Lentil and Vegetable Soup
By The Gourmet Farm Girl
4 slices smoked bacon (chopped)
1 tablespoon butter
2 stalks celery (chopped)
1 leek or onion (chopped)
1 small Chinese eggplant (chopped) optional
2 medium carrots (chopped)
2 quarts low-sodium chicken stock or low sodium vegetable broth
2 small potatoes (chopped)
3 bay leaves
1 teaspoon dried thyme
1/2 teaspoon granulated garlic
1/2 teaspoon dried oregano
1/2 teaspoon dried basil
1 1/2 cups lentils
1 teaspoon sea salt
1/2 teaspoon cracked black pepper
In a large stock pot over medium heat brown the bacon till almost crisp; remove the bacon pieces and drain on a paper towel. Reserve 1-2 tablespoons bacon fat in the pot.

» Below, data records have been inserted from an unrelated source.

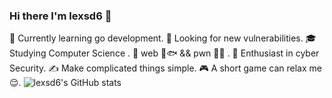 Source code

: ### Hi there  I'm lexsd6 👋

<!--
**lexsd6/lexsd6** is a ✨ _special_ ✨ repository because its `README.md` (this file) appears on your GitHub profile.

Here are some ideas to get you started:

- 🔭 I’m currently working on ...
- 🌱 I’m currently learning ...
- 👯 I’m looking to collaborate on ...
- 🤔 I’m looking for help with ...
- 💬 Ask me about ...
- 📫 How to reach me: ...
- 😄 Pronouns: ...
- ⚡ Fun fact: ...
-->

🔭   Currently learning go development.
🤔   Looking for new  vulnerabilities.
🎓   Studying Computer Science .
💼   web 🧵🐟 && pwn 🥬🐔 .
🌱   Enthusiast in cyber Security.
✍️   Make complicated things simple.
🎮   A short game can relax me 😌.
![lexsd6's GitHub stats](https://github-readme-stats.vercel.app/api?username=lexsd6&theme=react&show_icons=true)
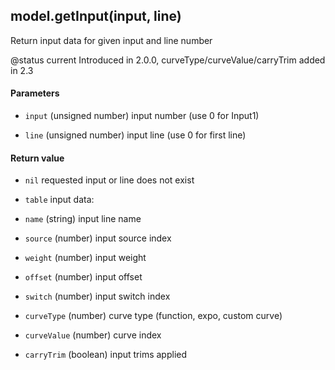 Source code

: <!-- This file was generated by the script. Do not edit it, any changes will be lost! -->

## model.getInput(input, line)



Return input data for given input and line number

@status current Introduced in 2.0.0, curveType/curveValue/carryTrim added in 2.3


#### Parameters

* `input` (unsigned number) input number (use 0 for Input1)

* `line`  (unsigned number) input line (use 0 for first line)



#### Return value

* `nil` requested input or line does not exist

* `table` input data:
 * `name` (string) input line name
 * `source` (number) input source index
 * `weight` (number) input weight
 * `offset` (number) input offset
 * `switch` (number) input switch index
 * `curveType` (number) curve type (function, expo, custom curve)
 * `curveValue` (number) curve index
 * `carryTrim` (boolean) input trims applied



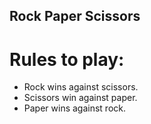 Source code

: ## Rock Paper Scissors

# Rules to play:
* Rock wins against scissors.
* Scissors win against paper.
* Paper wins against rock.
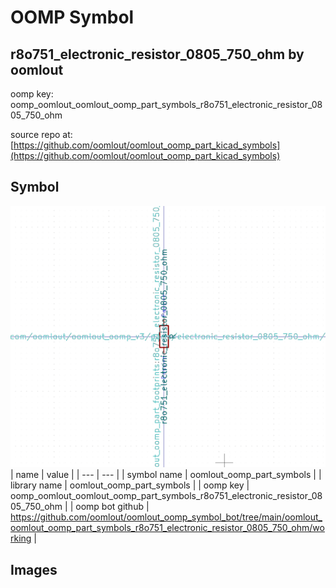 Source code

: # OOMP Symbol  
## r8o751_electronic_resistor_0805_750_ohm  by oomlout  
  
oomp key: oomp_oomlout_oomlout_oomp_part_symbols_r8o751_electronic_resistor_0805_750_ohm  
  
source repo at: [https://github.com/oomlout/oomlout_oomp_part_kicad_symbols](https://github.com/oomlout/oomlout_oomp_part_kicad_symbols)  
## Symbol  
  
[![working.png](working_600.png)](working.png)  
| name | value | 
| --- | --- | 
| symbol name | oomlout_oomp_part_symbols | 
| library name | oomlout_oomp_part_symbols | 
| oomp key | oomp_oomlout_oomlout_oomp_part_symbols_r8o751_electronic_resistor_0805_750_ohm | 
| oomp bot github | https://github.com/oomlout/oomlout_oomp_symbol_bot/tree/main/oomlout_oomlout_oomp_part_symbols_r8o751_electronic_resistor_0805_750_ohm/working | 
## Images  
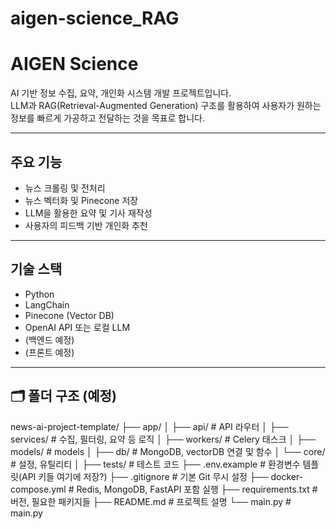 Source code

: # aigen-science_RAG

#  AIGEN Science

AI 기반 정보 수집, 요약, 개인화 시스템 개발 프로젝트입니다.  
LLM과 RAG(Retrieval-Augmented Generation) 구조를 활용하여 사용자가 원하는 정보를 빠르게 가공하고 전달하는 것을 목표로 합니다.

---

##  주요 기능

- 뉴스 크롤링 및 전처리
- 뉴스 벡터화 및 Pinecone 저장
- LLM을 활용한 요약 및 기사 재작성
- 사용자의 피드백 기반 개인화 추천

---

##  기술 스택

- Python
- LangChain
- Pinecone (Vector DB)
- OpenAI API 또는 로컬 LLM
- (백엔드 예정)
- (프론트 예정)
  

---

## 🗂 폴더 구조 (예정)
news-ai-project-template/
├── app/
│   ├── api/              # API 라우터
│   ├── services/         # 수집, 필터링, 요약 등 로직
│   ├── workers/          # Celery 태스크
│   ├── models/           # models
│   ├── db/               # MongoDB, vectorDB 연결 및 함수
│   └── core/             # 설정, 유틸리티
│
├── tests/                # 테스트 코드
├── .env.example          # 환경변수 템플릿(API 키들 여기에 저장?)
├── .gitignore            # 기본 Git 무시 설정
├── docker-compose.yml    # Redis, MongoDB, FastAPI 포함 실행
├── requirements.txt      # 버전, 필요한 패키지들
├── README.md             # 프로젝트 설명
└── main.py               # main.py

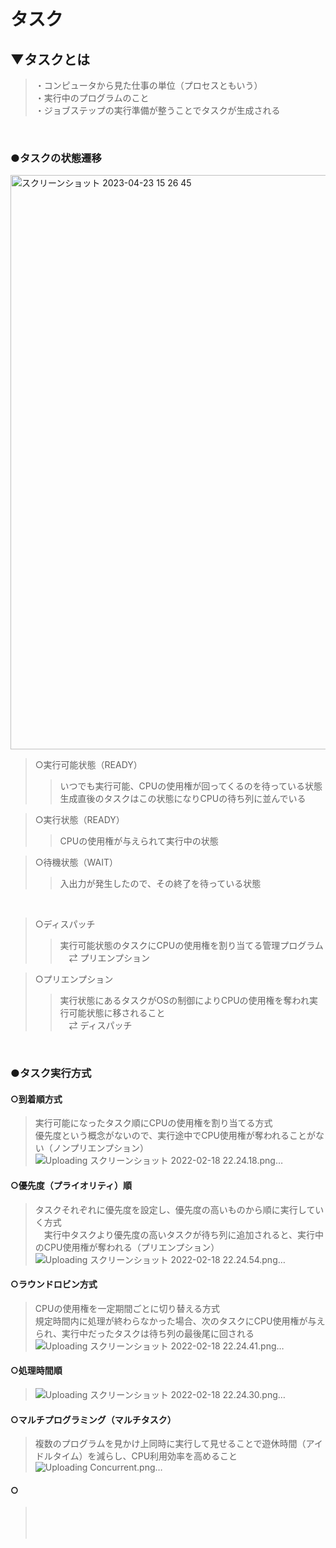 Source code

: # タスク

## ▼タスクとは
>・コンピュータから見た仕事の単位（プロセスともいう）<br>
>・実行中のプログラムのこと<br>
>・ジョブステップの実行準備が整うことでタスクが生成される<br>
<br>

### ●タスクの状態遷移
<img width="919" alt="スクリーンショット 2023-04-23 15 26 45" src="https://user-images.githubusercontent.com/81621944/233823595-1582abf3-853f-46a2-9ec7-4d79d4b7fa00.png"><br>
>○実行可能状態（READY）<br>
>>いつでも実行可能、CPUの使用権が回ってくるのを待っている状態<br>
>>生成直後のタスクはこの状態になりCPUの待ち列に並んでいる<br>

>○実行状態（READY）<br>
>>CPUの使用権が与えられて実行中の状態<br>

>○待機状態（WAIT）<br>
>>入出力が発生したので、その終了を待っている状態<br>
<br>

>○ディスパッチ<br>
>>実行可能状態のタスクにCPUの使用権を割り当てる管理プログラム<br>
>>　⇄ プリエンプション<br>

>○プリエンプション<br>
>>実行状態にあるタスクがOSの制御によりCPUの使用権を奪われ実行可能状態に移されること<br>
>>　⇄ ディスパッチ<br>
<br>



### ●タスク実行方式

#### ○到着順方式
>実行可能になったタスク順にCPUの使用権を割り当てる方式<br>
>優先度という概念がないので、実行途中でCPU使用権が奪われることがない（ノンプリエンプション）<br>
>![Uploading スクリーンショット 2022-02-18 22.24.18.png…]()<br>

#### ○優先度（プライオリティ）順
>タスクそれぞれに優先度を設定し、優先度の高いものから順に実行していく方式<br>
>　実行中タスクより優先度の高いタスクが待ち列に追加されると、実行中のCPU使用権が奪われる（プリエンプション）<br>
>![Uploading スクリーンショット 2022-02-18 22.24.54.png…]()<br>

#### ○ラウンドロビン方式
>CPUの使用権を一定期間ごとに切り替える方式<br>
>規定時間内に処理が終わらなかった場合、次のタスクにCPU使用権が与えられ、実行中だったタスクは待ち列の最後尾に回される<br>
>![Uploading スクリーンショット 2022-02-18 22.24.41.png…]()<br>

#### ○処理時間順
>![Uploading スクリーンショット 2022-02-18 22.24.30.png…]()<br>

#### ○マルチプログラミング（マルチタスク）
>複数のプログラムを見かけ上同時に実行して見せることで遊休時間（アイドルタイム）を減らし、CPU利用効率を高めること<br>
>![Uploading Concurrent.png…]()<br>

#### ○
><br>
><br>
><br>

Add the butter, celery, leek or onion, eggplant and carrots, cook for 4-5 minutes. Add the stock, potatoes, bay leaves, thyme, garlic, oregano and basil, reduce heat to simmer and cook for 8-10 minutes or until vegetables are tender.
Add lentils and continue to cook till lentils are soft; 20-30 minutes, stir often. Return the bacon pieces to the pot, add salt at this point (if desired) When ready to serve remove the bay leaves and top with sour cream and fresh parsley.